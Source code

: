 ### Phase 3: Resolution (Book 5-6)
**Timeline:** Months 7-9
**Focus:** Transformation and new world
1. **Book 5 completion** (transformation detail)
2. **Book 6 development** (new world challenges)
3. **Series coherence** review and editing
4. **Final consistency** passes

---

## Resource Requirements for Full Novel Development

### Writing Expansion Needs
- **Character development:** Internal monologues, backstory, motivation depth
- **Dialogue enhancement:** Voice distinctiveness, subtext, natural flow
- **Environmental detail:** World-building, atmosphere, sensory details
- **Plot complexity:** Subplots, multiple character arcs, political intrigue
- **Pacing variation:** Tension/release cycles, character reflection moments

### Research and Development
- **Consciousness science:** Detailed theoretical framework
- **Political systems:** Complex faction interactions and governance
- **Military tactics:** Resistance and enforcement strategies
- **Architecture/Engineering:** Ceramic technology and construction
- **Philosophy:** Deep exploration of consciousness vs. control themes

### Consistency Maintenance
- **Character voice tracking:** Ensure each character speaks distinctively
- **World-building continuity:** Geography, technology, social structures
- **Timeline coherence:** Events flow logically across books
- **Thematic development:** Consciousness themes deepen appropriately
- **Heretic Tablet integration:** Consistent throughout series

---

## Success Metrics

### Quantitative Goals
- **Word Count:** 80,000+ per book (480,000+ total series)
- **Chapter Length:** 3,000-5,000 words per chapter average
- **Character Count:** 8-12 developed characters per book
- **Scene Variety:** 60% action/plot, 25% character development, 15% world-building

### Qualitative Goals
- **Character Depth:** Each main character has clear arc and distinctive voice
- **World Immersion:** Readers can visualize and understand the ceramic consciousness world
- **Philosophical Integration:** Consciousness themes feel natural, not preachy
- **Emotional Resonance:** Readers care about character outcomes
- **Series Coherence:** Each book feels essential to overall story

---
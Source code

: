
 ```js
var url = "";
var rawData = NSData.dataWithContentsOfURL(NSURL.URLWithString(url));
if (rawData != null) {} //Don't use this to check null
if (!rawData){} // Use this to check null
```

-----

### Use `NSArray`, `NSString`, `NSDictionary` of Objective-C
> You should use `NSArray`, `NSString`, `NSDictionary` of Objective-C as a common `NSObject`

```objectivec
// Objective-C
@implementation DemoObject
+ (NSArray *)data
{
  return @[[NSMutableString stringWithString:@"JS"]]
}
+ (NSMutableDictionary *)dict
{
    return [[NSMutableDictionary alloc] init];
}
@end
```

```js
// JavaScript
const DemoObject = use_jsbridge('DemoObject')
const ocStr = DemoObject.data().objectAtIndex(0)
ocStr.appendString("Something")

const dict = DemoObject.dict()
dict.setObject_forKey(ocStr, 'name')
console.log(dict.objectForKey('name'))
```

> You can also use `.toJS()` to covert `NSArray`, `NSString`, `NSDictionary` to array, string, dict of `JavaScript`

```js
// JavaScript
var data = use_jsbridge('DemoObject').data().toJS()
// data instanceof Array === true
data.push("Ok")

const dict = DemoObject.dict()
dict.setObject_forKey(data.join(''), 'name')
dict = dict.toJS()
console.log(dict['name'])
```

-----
━━━━━━━━━━━━━━━━━━━━━━━━━━━━━━
Work to complete:
If a line falls between the first line of the records and the line containing "- **Dialogue enhancement:**", inclusive, repeat it exactly; leave out all others.

Exercise response:
Source code

: ### Phase 3: Resolution (Book 5-6)
**Timeline:** Months 7-9
**Focus:** Transformation and new world
1. **Book 5 completion** (transformation detail)
2. **Book 6 development** (new world challenges)
3. **Series coherence** review and editing
4. **Final consistency** passes

---

## Resource Requirements for Full Novel Development

### Writing Expansion Needs
- **Character development:** Internal monologues, backstory, motivation depth
- **Dialogue enhancement:** Voice distinctiveness, subtext, natural flow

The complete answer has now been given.